- _Given data_:
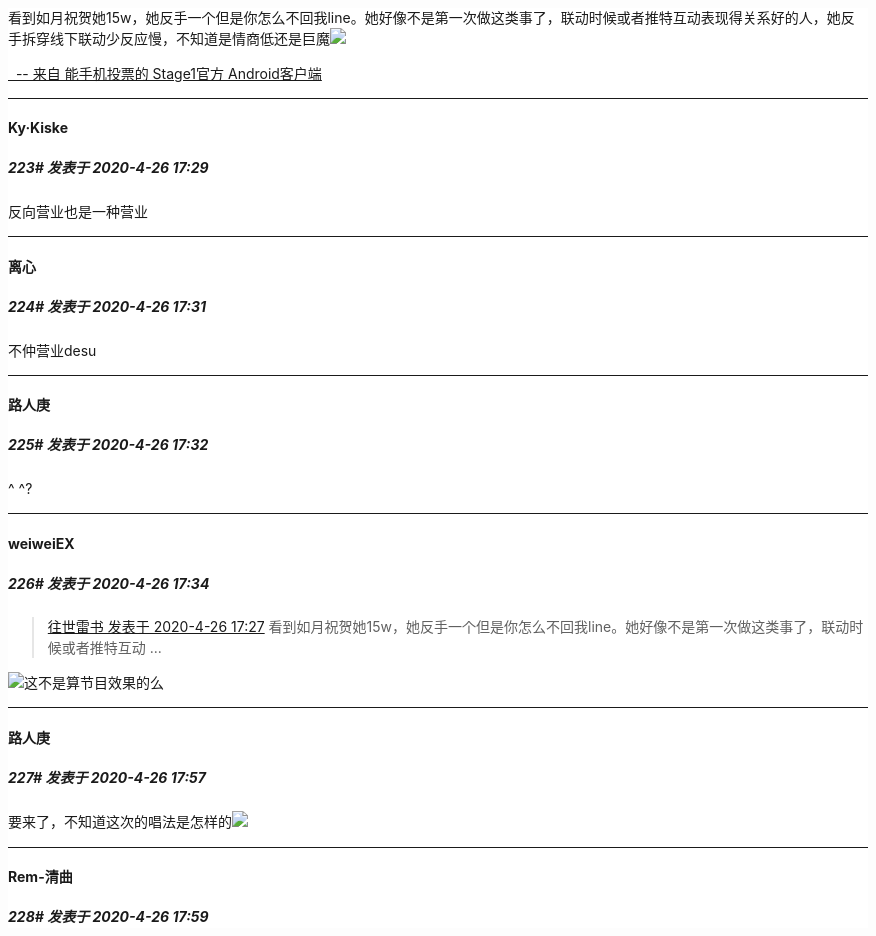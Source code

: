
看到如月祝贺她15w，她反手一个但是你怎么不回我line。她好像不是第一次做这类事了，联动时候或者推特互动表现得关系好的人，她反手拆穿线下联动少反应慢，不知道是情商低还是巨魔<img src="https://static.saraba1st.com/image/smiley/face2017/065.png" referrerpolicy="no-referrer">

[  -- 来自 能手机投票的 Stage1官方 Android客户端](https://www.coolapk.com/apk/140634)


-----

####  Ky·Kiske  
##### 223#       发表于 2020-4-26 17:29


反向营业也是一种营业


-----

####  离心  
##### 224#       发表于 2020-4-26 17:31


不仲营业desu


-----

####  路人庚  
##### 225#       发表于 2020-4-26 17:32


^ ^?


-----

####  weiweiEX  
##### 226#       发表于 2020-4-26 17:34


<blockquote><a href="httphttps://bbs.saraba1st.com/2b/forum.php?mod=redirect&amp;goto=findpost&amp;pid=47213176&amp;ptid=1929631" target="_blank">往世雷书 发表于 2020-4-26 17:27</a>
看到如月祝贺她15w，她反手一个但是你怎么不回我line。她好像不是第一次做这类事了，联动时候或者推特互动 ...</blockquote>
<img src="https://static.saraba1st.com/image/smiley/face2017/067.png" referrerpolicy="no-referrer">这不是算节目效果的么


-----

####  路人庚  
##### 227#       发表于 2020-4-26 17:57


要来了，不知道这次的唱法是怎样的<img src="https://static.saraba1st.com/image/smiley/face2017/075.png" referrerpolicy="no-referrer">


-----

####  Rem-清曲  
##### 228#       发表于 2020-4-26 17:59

- _Work task_:
Leaving the pictures out, give back each line above exactly.

- _Response for this exercise_:
Source code

:
看到如月祝贺她15w，她反手一个但是你怎么不回我line。她好像不是第一次做这类事了，联动时候或者推特互动表现得关系好的人，她反手拆穿线下联动少反应慢，不知道是情商低还是巨魔<img src="https://static.saraba1st.com/image/smiley/face2017/065.png" referrerpolicy="no-referrer">

[  -- 来自 能手机投票的 Stage1官方 Android客户端](https://www.coolapk.com/apk/140634)


-----

####  Ky·Kiske  
##### 223#       发表于 2020-4-26 17:29


反向营业也是一种营业


-----

####  离心  
##### 224#       发表于 2020-4-26 17:31


不仲营业desu


-----

####  路人庚  
##### 225#       发表于 2020-4-26 17:32


^ ^?


-----

####  weiweiEX  
##### 226#       发表于 2020-4-26 17:34


<blockquote><a href="httphttps://bbs.saraba1st.com/2b/forum.php?mod=redirect&amp;goto=findpost&amp;pid=47213176&amp;ptid=1929631" target="_blank">往世雷书 发表于 2020-4-26 17:27</a>
看到如月祝贺她15w，她反手一个但是你怎么不回我line。她好像不是第一次做这类事了，联动时候或者推特互动 ...</blockquote>
<img src="https://static.saraba1st.com/image/smiley/face2017/067.png" referrerpolicy="no-referrer">这不是算节目效果的么


-----

####  路人庚  
##### 227#       发表于 2020-4-26 17:57


要来了，不知道这次的唱法是怎样的<img src="https://static.saraba1st.com/image/smiley/face2017/075.png" referrerpolicy="no-referrer">


-----

####  Rem-清曲  
##### 228#       发表于 2020-4-26 17:59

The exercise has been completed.